Hartes Training verursacht Insulinresistenz: Kohlenhydrate führen dadurch zu einem vestärkten Fettansatz

 

Die Kohlenhydrate sind mittlerweile der Makronährstoff, der am meisten in der Diskussion steht. Viele Kohlenhydrate sind optimal für Sportler sagen die einen, möglichst wenig für den Fettabbau behaupten die anderen. Sportler brauchen immer vermehrt Kohlenhydrate tönt es aus der einen Ecke, Kohlenhydrate machen fett kommt als Antwort aus der anderen. Dazwischen steht der verwirrte Bodybuilder, der nun gar nicht mehr weiß, ob dieser Nährstoff nun gut oder schlecht für ihn ist. Dieser Newsletter wird versuchen die neuesten Daten der Forschung zum Thema „Kohlenhydrate im Bodybuilding“ zusammenzufassen und wird dem Leser die Hintergründe liefern, warum manche Sportler mit Kohlenhydraten gut bedient sind, andere wiederum jedoch davon tatsächlich leichter an Körperfett zulegen.

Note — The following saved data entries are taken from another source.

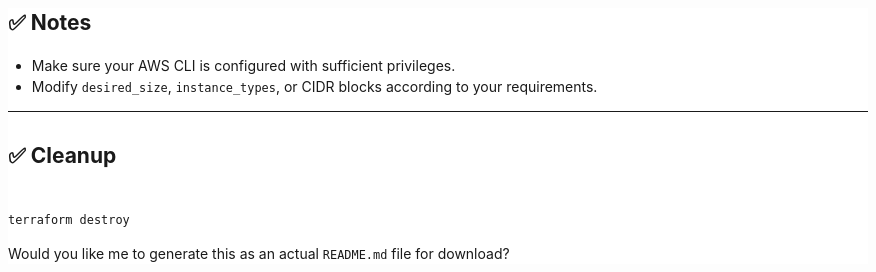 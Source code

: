 
## ✅ Notes

* Make sure your AWS CLI is configured with sufficient privileges.
* Modify `desired_size`, `instance_types`, or CIDR blocks according to your requirements.

---

## ✅ Cleanup

```bash

terraform destroy
```

Would you like me to generate this as an actual `README.md` file for download?
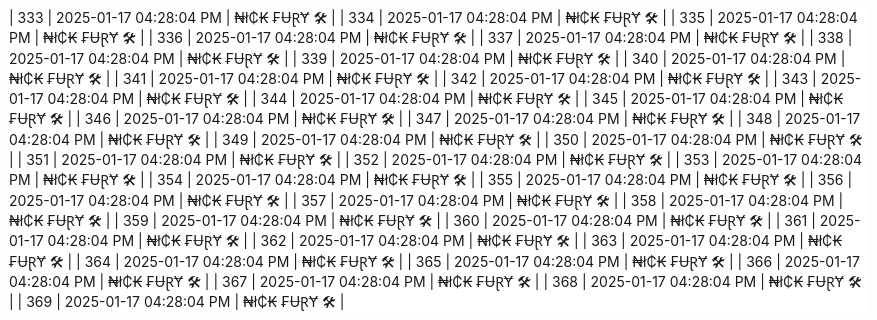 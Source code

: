 | 333      | 2025-01-17 04:28:04 PM | ₦ł₵₭ ₣ɄⱤɎ 🛠️        |
| 334      | 2025-01-17 04:28:04 PM | ₦ł₵₭ ₣ɄⱤɎ 🛠️        |
| 335      | 2025-01-17 04:28:04 PM | ₦ł₵₭ ₣ɄⱤɎ 🛠️        |
| 336      | 2025-01-17 04:28:04 PM | ₦ł₵₭ ₣ɄⱤɎ 🛠️        |
| 337      | 2025-01-17 04:28:04 PM | ₦ł₵₭ ₣ɄⱤɎ 🛠️        |
| 338      | 2025-01-17 04:28:04 PM | ₦ł₵₭ ₣ɄⱤɎ 🛠️        |
| 339      | 2025-01-17 04:28:04 PM | ₦ł₵₭ ₣ɄⱤɎ 🛠️        |
| 340      | 2025-01-17 04:28:04 PM | ₦ł₵₭ ₣ɄⱤɎ 🛠️        |
| 341      | 2025-01-17 04:28:04 PM | ₦ł₵₭ ₣ɄⱤɎ 🛠️        |
| 342      | 2025-01-17 04:28:04 PM | ₦ł₵₭ ₣ɄⱤɎ 🛠️        |
| 343      | 2025-01-17 04:28:04 PM | ₦ł₵₭ ₣ɄⱤɎ 🛠️        |
| 344      | 2025-01-17 04:28:04 PM | ₦ł₵₭ ₣ɄⱤɎ 🛠️        |
| 345      | 2025-01-17 04:28:04 PM | ₦ł₵₭ ₣ɄⱤɎ 🛠️        |
| 346      | 2025-01-17 04:28:04 PM | ₦ł₵₭ ₣ɄⱤɎ 🛠️        |
| 347      | 2025-01-17 04:28:04 PM | ₦ł₵₭ ₣ɄⱤɎ 🛠️        |
| 348      | 2025-01-17 04:28:04 PM | ₦ł₵₭ ₣ɄⱤɎ 🛠️        |
| 349      | 2025-01-17 04:28:04 PM | ₦ł₵₭ ₣ɄⱤɎ 🛠️        |
| 350      | 2025-01-17 04:28:04 PM | ₦ł₵₭ ₣ɄⱤɎ 🛠️        |
| 351      | 2025-01-17 04:28:04 PM | ₦ł₵₭ ₣ɄⱤɎ 🛠️        |
| 352      | 2025-01-17 04:28:04 PM | ₦ł₵₭ ₣ɄⱤɎ 🛠️        |
| 353      | 2025-01-17 04:28:04 PM | ₦ł₵₭ ₣ɄⱤɎ 🛠️        |
| 354      | 2025-01-17 04:28:04 PM | ₦ł₵₭ ₣ɄⱤɎ 🛠️        |
| 355      | 2025-01-17 04:28:04 PM | ₦ł₵₭ ₣ɄⱤɎ 🛠️        |
| 356      | 2025-01-17 04:28:04 PM | ₦ł₵₭ ₣ɄⱤɎ 🛠️        |
| 357      | 2025-01-17 04:28:04 PM | ₦ł₵₭ ₣ɄⱤɎ 🛠️        |
| 358      | 2025-01-17 04:28:04 PM | ₦ł₵₭ ₣ɄⱤɎ 🛠️        |
| 359      | 2025-01-17 04:28:04 PM | ₦ł₵₭ ₣ɄⱤɎ 🛠️        |
| 360      | 2025-01-17 04:28:04 PM | ₦ł₵₭ ₣ɄⱤɎ 🛠️        |
| 361      | 2025-01-17 04:28:04 PM | ₦ł₵₭ ₣ɄⱤɎ 🛠️        |
| 362      | 2025-01-17 04:28:04 PM | ₦ł₵₭ ₣ɄⱤɎ 🛠️        |
| 363      | 2025-01-17 04:28:04 PM | ₦ł₵₭ ₣ɄⱤɎ 🛠️        |
| 364      | 2025-01-17 04:28:04 PM | ₦ł₵₭ ₣ɄⱤɎ 🛠️        |
| 365      | 2025-01-17 04:28:04 PM | ₦ł₵₭ ₣ɄⱤɎ 🛠️        |
| 366      | 2025-01-17 04:28:04 PM | ₦ł₵₭ ₣ɄⱤɎ 🛠️        |
| 367      | 2025-01-17 04:28:04 PM | ₦ł₵₭ ₣ɄⱤɎ 🛠️        |
| 368      | 2025-01-17 04:28:04 PM | ₦ł₵₭ ₣ɄⱤɎ 🛠️        |
| 369      | 2025-01-17 04:28:04 PM | ₦ł₵₭ ₣ɄⱤɎ 🛠️        | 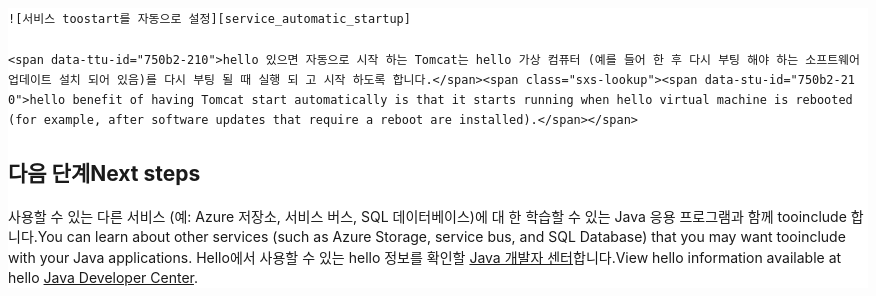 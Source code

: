     ![서비스 toostart를 자동으로 설정][service_automatic_startup]

    <span data-ttu-id="750b2-210">hello 있으면 자동으로 시작 하는 Tomcat는 hello 가상 컴퓨터 (예를 들어 한 후 다시 부팅 해야 하는 소프트웨어 업데이트 설치 되어 있음)를 다시 부팅 될 때 실행 되 고 시작 하도록 합니다.</span><span class="sxs-lookup"><span data-stu-id="750b2-210">hello benefit of having Tomcat start automatically is that it starts running when hello virtual machine is rebooted (for example, after software updates that require a reboot are installed).</span></span>

## <a name="next-steps"></a><span data-ttu-id="750b2-211">다음 단계</span><span class="sxs-lookup"><span data-stu-id="750b2-211">Next steps</span></span>
<span data-ttu-id="750b2-212">사용할 수 있는 다른 서비스 (예: Azure 저장소, 서비스 버스, SQL 데이터베이스)에 대 한 학습할 수 있는 Java 응용 프로그램과 함께 tooinclude 합니다.</span><span class="sxs-lookup"><span data-stu-id="750b2-212">You can learn about other services (such as Azure Storage, service bus, and SQL Database) that you may want tooinclude with your Java applications.</span></span> <span data-ttu-id="750b2-213">Hello에서 사용할 수 있는 hello 정보를 확인할 [Java 개발자 센터](https://azure.microsoft.com/develop/java/)합니다.</span><span class="sxs-lookup"><span data-stu-id="750b2-213">View hello information available at hello [Java Developer Center](https://azure.microsoft.com/develop/java/).</span></span>

[virtual_machine_tomcat]:media/java-run-tomcat-app-server/WA_VirtualMachineRunningApacheTomcat.png

[service_automatic_startup]:media/java-run-tomcat-app-server/WA_TomcatServiceAutomaticStart.png









[NewIBRule]:media/java-run-tomcat-app-server/NewInboundRule.png
[NewRulePort]:media/java-run-tomcat-app-server/NewRulePort.png
[NewRuleProtocol]:media/java-run-tomcat-app-server/NewRuleProtocol.png
[NewRuleAction]:media/java-run-tomcat-app-server/NewRuleAction.png
[NewRuleName]:media/java-run-tomcat-app-server/NewRuleName.png
[NewRuleProfile]:media/java-run-tomcat-app-server/NewRuleProfile.png



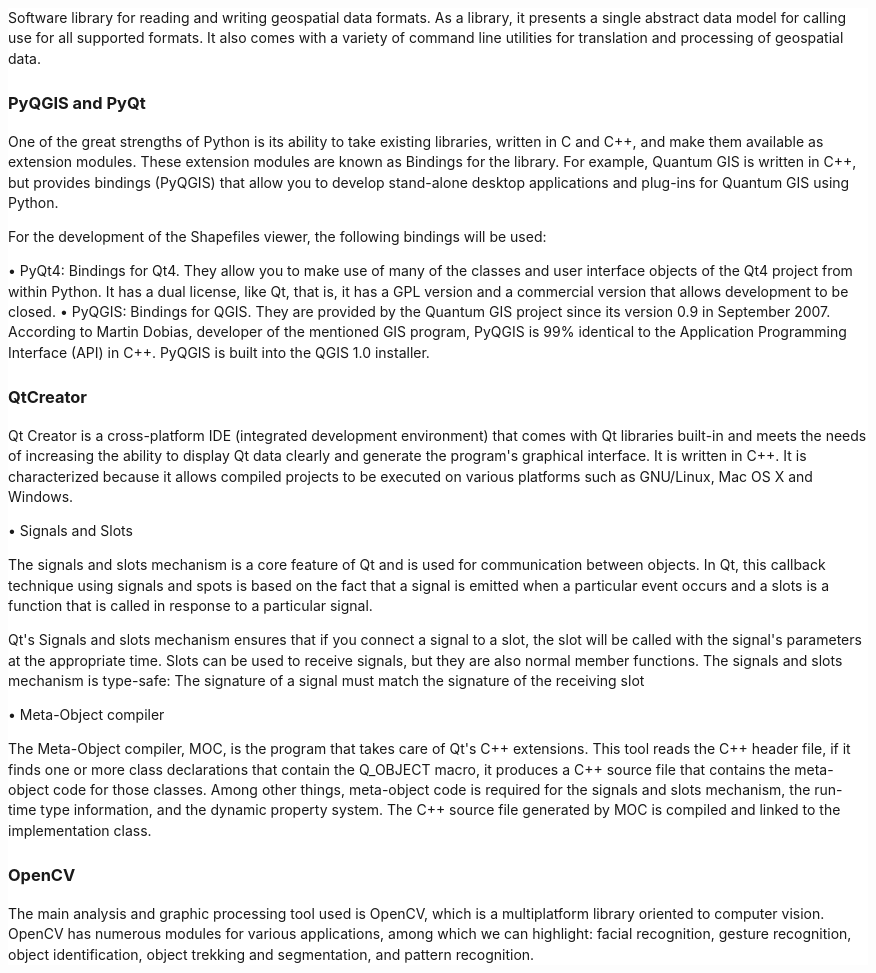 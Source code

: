 Software library for reading and writing geospatial data formats. As a library, it presents a single abstract data model for calling use for all supported formats. It also comes with a variety of command line utilities for translation and processing of geospatial data.

### PyQGIS and PyQt

One of the great strengths of Python is its ability to take existing libraries, written in C and C++, and make them available as extension modules. These extension modules are known as Bindings for the library.
For example, Quantum GIS is written in C++, but provides bindings (PyQGIS) that allow you to develop stand-alone desktop applications and plug-ins for Quantum GIS using Python.

For the development of the Shapefiles viewer, the following bindings will be used:

• PyQt4: Bindings for Qt4. They allow you to make use of many of the classes and user interface objects of the Qt4 project from within Python. It has a dual license, like Qt, that is, it has a GPL version and a commercial version that allows development to be closed.
• PyQGIS: Bindings for QGIS. They are provided by the Quantum GIS project since its version 0.9 in September 2007. According to Martin Dobias, developer of the mentioned GIS program, PyQGIS is 99% identical to the Application Programming Interface (API) in C++. PyQGIS is built into the QGIS 1.0 installer.

### QtCreator

Qt Creator is a cross-platform IDE (integrated development environment) that comes with Qt libraries built-in and meets the needs of increasing the ability to display Qt data clearly and generate the program's graphical interface. It is written in C++. It is characterized because it allows compiled projects to be executed on various platforms such as GNU/Linux, Mac OS X and Windows.

• Signals and Slots

The signals and slots mechanism is a core feature of Qt and is used for communication between objects. In Qt, this callback technique using signals and spots is based on the fact that a signal is emitted when a particular event occurs and a slots is a function that is called in response to a particular signal.

Qt's Signals and slots mechanism ensures that if you connect a signal to a slot, the slot will be called with the signal's parameters at the appropriate time. Slots can be used to receive signals, but they are also normal member functions. The signals and slots mechanism is type-safe: The signature of a signal must match the signature of the receiving slot

• Meta-Object compiler

The Meta-Object compiler, MOC, is the program that takes care of Qt's C++ extensions. This tool reads the C++ header file, if it finds one or more class declarations that contain the Q_OBJECT macro, it produces a C++ source file that contains the meta-object code for those classes. Among other things, meta-object code is required for the signals and slots mechanism, the run-time type information, and the dynamic property system. The C++ source file generated by MOC is compiled and linked to the implementation class.

### OpenCV

The main analysis and graphic processing tool used is OpenCV, which is a multiplatform library oriented to computer vision.
OpenCV has numerous modules for various applications, among which we can highlight: facial recognition, gesture recognition, object identification, object trekking and segmentation, and pattern recognition.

Der erfahrene Kraftsportler, ebenso wie der Neuling, kennen das Gefühl des Muskelkaters. Diese Symptomatik tritt insbesondere beim sogenannten exzentrischen Training auf, bei dem die negative Phase der Bewegung (das Herablassen des Gewichtes) besonders betont wird. Muskelkater wird verursacht durch kleinste Zellschädigungen, die durch ein solches Training am ehesten auftreten, jedoch auch bei ungewohnten Belastungen (z.B. neuen Übungen) typisch sind. Die besser informierten Sportler wissen es bereits: Das Training ist eigentlich muskelzerstörend, also muskelabbauend, die anabole (muskelaufbauende) Phase setzt erst danach in der folgenden Erholungsphase ein. Was die meisten nicht wissen: Diese Zellzerstörungen, die nach jedem Krafttraining in unterschiedlichem Ausmaß mikroskopisch nachweisbar sind, führen dazu, dass die Muskelzellen den Blutzucker nicht mehr richtig aufnehmen und dadurch die Glykogeneinlagerung in der trainierten Muskulatur beeinträchtigt ist.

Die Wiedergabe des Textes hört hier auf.